__Given records__
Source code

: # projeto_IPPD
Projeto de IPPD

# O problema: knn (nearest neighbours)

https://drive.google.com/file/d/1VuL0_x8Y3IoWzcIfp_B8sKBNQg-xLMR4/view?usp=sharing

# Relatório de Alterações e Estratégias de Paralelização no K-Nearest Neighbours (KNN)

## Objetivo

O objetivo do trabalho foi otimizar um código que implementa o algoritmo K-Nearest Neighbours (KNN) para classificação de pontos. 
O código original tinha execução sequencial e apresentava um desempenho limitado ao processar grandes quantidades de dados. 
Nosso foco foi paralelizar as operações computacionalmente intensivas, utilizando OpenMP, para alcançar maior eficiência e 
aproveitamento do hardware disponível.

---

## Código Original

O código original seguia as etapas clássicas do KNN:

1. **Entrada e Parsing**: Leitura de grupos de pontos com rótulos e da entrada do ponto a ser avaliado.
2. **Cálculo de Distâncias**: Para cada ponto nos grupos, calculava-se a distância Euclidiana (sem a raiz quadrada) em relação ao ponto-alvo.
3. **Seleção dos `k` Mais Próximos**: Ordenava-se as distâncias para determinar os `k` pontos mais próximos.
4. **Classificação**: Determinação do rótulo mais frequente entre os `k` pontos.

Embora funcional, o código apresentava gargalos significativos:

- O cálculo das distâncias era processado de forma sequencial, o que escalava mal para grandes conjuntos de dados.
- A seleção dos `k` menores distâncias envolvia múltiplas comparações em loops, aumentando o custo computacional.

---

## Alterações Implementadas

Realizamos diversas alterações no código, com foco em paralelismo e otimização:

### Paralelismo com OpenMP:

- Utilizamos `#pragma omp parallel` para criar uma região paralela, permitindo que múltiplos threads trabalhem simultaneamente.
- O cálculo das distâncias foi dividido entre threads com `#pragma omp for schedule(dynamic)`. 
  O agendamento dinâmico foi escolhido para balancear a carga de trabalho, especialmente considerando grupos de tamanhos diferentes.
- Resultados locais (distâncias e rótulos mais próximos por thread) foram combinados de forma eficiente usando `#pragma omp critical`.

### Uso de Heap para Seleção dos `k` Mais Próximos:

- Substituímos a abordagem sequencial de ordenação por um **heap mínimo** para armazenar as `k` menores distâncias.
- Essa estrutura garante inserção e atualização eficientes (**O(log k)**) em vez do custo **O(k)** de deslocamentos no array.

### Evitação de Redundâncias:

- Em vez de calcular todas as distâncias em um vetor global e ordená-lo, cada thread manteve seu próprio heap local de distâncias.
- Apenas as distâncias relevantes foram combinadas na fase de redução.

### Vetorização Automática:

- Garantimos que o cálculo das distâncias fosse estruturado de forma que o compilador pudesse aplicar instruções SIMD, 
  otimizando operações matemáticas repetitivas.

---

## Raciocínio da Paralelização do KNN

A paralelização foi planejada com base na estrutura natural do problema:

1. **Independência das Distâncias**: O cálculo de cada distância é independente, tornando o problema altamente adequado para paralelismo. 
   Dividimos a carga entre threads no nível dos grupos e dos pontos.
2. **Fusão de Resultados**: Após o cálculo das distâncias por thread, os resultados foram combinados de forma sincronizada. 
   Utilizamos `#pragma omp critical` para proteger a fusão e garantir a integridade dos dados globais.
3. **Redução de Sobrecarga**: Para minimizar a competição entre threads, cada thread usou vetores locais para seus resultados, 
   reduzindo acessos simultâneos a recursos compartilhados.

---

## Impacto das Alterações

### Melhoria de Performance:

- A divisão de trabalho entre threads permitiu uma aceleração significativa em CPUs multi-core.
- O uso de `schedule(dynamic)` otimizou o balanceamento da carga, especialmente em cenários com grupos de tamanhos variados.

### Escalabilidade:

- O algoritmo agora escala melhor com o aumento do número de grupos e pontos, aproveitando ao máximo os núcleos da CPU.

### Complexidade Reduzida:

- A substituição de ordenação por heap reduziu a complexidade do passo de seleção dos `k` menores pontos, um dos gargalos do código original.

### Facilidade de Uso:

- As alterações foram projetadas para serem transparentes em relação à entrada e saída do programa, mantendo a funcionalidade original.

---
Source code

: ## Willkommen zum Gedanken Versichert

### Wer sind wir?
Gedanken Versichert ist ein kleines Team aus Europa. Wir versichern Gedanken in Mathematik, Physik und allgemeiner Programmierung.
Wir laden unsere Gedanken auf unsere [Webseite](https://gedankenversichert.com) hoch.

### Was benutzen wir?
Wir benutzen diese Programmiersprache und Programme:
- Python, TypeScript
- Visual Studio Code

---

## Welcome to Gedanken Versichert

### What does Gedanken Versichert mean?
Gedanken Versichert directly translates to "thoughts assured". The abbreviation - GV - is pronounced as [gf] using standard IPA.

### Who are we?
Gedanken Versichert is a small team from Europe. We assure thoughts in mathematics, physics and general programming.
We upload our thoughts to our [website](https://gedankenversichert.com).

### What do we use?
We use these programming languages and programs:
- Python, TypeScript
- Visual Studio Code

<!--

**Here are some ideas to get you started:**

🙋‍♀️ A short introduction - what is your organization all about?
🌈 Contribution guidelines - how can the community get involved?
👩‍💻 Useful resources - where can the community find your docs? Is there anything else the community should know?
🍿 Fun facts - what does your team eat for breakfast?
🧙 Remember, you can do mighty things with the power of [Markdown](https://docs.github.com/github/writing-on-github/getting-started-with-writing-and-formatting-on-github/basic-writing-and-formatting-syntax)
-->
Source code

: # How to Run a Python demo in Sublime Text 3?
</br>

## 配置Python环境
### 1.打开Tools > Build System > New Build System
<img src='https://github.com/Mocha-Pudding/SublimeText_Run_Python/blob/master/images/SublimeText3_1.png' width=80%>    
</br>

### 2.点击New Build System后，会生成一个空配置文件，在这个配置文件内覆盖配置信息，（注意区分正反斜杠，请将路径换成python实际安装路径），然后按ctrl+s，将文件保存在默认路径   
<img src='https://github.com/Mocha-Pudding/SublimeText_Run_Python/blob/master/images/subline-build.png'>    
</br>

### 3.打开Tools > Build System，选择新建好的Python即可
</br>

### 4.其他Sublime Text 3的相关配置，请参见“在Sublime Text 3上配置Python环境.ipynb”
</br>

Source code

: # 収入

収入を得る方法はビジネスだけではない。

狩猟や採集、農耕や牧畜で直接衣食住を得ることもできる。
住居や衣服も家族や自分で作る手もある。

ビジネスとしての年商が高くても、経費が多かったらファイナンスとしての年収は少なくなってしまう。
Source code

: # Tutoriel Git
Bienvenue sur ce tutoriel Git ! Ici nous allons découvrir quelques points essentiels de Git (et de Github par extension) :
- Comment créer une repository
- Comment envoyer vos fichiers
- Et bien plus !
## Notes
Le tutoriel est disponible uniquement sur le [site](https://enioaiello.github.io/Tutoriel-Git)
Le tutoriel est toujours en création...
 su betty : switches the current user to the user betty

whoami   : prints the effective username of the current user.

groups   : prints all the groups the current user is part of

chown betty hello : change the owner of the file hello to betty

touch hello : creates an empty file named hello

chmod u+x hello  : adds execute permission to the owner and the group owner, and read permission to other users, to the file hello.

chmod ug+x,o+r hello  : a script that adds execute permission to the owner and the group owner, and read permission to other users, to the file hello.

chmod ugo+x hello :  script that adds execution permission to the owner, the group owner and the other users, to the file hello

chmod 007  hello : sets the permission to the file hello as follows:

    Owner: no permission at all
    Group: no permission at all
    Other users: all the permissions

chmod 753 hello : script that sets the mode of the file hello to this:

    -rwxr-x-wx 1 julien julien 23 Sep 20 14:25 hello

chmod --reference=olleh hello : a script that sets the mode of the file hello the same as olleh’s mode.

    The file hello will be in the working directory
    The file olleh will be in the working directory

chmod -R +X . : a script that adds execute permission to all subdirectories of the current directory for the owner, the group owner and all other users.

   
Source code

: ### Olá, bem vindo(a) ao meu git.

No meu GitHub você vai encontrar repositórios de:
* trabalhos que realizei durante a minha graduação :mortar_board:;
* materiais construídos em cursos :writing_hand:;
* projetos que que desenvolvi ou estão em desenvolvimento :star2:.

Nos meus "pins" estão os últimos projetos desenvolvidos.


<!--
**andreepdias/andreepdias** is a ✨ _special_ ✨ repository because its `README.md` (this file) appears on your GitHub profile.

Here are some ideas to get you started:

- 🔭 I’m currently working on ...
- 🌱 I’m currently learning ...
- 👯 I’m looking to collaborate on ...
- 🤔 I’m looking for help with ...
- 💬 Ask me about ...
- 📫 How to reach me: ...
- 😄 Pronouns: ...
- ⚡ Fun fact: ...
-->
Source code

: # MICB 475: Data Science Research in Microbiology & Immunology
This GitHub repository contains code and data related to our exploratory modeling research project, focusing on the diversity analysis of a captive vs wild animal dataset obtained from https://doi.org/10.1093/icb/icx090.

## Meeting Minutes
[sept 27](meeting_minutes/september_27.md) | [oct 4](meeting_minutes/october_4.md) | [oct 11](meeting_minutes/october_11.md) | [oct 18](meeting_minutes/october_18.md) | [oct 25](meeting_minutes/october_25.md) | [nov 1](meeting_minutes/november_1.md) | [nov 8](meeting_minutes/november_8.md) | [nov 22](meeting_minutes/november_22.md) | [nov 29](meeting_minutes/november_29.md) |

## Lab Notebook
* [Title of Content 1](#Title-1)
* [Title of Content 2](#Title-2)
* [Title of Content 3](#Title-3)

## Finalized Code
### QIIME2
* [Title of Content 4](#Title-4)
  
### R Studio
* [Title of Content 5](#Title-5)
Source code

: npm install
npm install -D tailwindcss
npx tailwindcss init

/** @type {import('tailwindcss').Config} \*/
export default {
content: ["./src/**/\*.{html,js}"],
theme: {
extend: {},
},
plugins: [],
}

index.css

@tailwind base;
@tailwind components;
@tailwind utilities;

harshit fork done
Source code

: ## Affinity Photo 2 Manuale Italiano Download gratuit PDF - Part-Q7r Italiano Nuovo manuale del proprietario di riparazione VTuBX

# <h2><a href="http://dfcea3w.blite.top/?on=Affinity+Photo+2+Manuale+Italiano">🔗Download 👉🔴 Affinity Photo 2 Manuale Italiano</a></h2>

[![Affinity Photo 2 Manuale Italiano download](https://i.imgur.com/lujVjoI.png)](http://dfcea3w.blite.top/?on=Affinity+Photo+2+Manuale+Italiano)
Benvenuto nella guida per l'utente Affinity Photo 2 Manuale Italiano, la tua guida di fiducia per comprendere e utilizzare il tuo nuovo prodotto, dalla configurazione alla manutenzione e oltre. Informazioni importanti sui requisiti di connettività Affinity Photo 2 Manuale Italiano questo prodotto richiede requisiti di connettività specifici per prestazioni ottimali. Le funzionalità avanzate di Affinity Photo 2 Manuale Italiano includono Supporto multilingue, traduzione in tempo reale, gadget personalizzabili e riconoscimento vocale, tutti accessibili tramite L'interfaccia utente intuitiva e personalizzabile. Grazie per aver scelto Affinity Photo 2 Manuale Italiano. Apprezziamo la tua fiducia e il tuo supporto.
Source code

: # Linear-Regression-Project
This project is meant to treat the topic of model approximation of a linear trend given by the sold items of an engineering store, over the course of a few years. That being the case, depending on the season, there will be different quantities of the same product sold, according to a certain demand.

__Prompt__
Using the entries above, say how many lines include the word "community", with no other output.

__Written solution__
2